Park’s process is built upon the core gesture, a term coined by his life drawing professor, Gerald Zeldin, in the classical animation program at Sheridan College in Canada. Zeldin, who championed the dynamics of animation over the principles of still life drawing, was famous for his ability to animate any object, any geometric shape, and give it a destination. He challenged his students to see stillness as just one frame in a larger sequence of movement, like a subway car suspended in a state of potential. In this narrative approach to drawing, every line has a purpose, and the role of the first, the “core gesture,” is to provide that purpose and direct the overall story. One must enter the model’s pose and feel its energy, the pressures and weights that animate the body. Even in stillness, the body suggests a potential for motion.
*
The woman across from Park is still fast asleep, her body sways gently as if it was underwater. Knowing she could get up at any moment, Park works quickly. After just a few stops, the story is set and the main characters have arrived: the head, the right fist and arm, the left arm wrapped around the waist, tucked under the right elbow. He doesn’t have time to reproduce every line on her body, nor does he care to. Instead he focuses only on the essential parts, the parts that will help tell the story he wants to tell. He adds layers to her right cheek, tucking it below the right fist, which he leaves bright so the eye glosses over it and falls into the creases of her face.
Then he moves on to the coat, which will require the most attention. Beneath the shiny nylon shell and under the puffy insulation trapped neatly within pockets of deep stitching is the human body: bones and muscles that fight for attention on the coat’s surface. Looking at her wrists, he can tell her forearms are slim so he shapes the coat’s arms accordingly. He can gauge the tilt of her shoulders from the position of her neck; the expanse of her waist from the way the coat caves in and bunches up before releasing its weight down her thighs. Every bone and muscle and joint is a character; they’re all there, asserting their form and potential for movement. He knows the major landmarks, how they all connect, and the routes he can take to get from one line to another.
Park was born in South Korea on June 25th, 1979, the 29th anniversary of the outbreak of the Korean War. Following a wave of emigration from Asia to North America, he moved with his family to Canada when he was nine. He was quiet as a boy in Korea, but in Canada his introspection became considered. Instead of reading comic books, he studied them. By the time he enrolled in the animation program at Sheridan College, he was instinctively breaking objects down into their components, drawing from inside out the way sculptors are taught to sculpt. He became obsessed with technique, finished a BFA at Ontario College of Art, and moved to New York to attend the MFA program at the New York Academy of Art.

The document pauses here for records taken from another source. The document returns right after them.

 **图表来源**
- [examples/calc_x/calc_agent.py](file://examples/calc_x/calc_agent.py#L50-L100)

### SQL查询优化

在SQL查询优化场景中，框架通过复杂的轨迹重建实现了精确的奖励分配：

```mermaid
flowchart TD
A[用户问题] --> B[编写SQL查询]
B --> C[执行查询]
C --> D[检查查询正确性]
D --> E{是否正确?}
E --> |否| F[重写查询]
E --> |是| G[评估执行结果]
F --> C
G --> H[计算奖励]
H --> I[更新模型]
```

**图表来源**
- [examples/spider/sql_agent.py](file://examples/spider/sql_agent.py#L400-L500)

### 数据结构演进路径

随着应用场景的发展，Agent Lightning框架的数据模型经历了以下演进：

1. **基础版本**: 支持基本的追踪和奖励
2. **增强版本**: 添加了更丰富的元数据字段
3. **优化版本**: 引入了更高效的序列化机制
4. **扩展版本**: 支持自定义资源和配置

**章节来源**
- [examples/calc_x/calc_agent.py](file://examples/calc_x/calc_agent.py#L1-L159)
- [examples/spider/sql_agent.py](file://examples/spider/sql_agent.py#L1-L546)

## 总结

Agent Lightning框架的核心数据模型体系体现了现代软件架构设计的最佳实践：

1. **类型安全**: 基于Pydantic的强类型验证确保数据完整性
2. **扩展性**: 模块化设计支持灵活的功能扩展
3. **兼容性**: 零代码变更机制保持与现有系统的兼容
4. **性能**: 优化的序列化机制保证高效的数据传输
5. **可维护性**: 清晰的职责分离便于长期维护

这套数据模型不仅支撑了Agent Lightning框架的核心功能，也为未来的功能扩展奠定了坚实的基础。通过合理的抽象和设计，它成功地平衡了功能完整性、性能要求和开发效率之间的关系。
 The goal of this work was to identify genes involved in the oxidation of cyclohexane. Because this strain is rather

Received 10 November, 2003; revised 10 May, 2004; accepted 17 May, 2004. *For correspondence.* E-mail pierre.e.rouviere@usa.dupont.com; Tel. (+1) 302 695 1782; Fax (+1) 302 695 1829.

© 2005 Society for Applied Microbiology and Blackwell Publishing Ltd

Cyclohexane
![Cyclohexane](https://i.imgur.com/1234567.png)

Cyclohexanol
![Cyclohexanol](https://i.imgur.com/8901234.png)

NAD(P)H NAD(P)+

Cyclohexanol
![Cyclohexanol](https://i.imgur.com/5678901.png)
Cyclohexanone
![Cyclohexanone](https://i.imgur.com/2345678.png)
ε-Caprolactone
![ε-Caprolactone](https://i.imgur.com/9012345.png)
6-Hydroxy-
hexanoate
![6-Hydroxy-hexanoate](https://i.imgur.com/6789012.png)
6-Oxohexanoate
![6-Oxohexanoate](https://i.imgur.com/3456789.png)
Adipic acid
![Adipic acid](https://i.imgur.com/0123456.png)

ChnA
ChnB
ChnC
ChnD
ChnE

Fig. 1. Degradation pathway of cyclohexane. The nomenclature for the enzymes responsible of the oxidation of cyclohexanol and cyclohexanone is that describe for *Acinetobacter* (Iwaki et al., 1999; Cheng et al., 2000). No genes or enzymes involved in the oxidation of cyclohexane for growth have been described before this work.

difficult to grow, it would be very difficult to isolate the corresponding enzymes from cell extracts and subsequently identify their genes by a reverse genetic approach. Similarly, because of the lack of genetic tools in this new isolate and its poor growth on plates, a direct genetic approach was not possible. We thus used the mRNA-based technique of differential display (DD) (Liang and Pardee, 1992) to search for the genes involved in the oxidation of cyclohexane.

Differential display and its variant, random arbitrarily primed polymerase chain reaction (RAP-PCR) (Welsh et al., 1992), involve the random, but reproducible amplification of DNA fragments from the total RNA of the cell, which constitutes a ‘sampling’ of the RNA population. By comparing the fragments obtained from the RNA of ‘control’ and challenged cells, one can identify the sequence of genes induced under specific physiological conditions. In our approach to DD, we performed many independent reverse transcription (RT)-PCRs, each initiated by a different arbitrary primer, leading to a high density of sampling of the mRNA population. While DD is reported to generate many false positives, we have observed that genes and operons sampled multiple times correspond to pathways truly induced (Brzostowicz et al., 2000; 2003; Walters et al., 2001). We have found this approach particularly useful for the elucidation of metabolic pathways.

On the way to the Academy one day, he began drawing a sleeping man. The man was slumped down deep in the seat with a towel draped over his shoulder, his head seemingly unhinged, bobbing through cycles of sleep. Park recognized him from somewhere. He had drawn this man before. When he got home later that night, he flipped through his sketchbooks and there he was. Same slumped posture. Same towel. It started happening more often. Park would recognize people on the subway and return home to discover he’d sketched them before. He was becoming part of the commute, as much a fixture as the people he sketched.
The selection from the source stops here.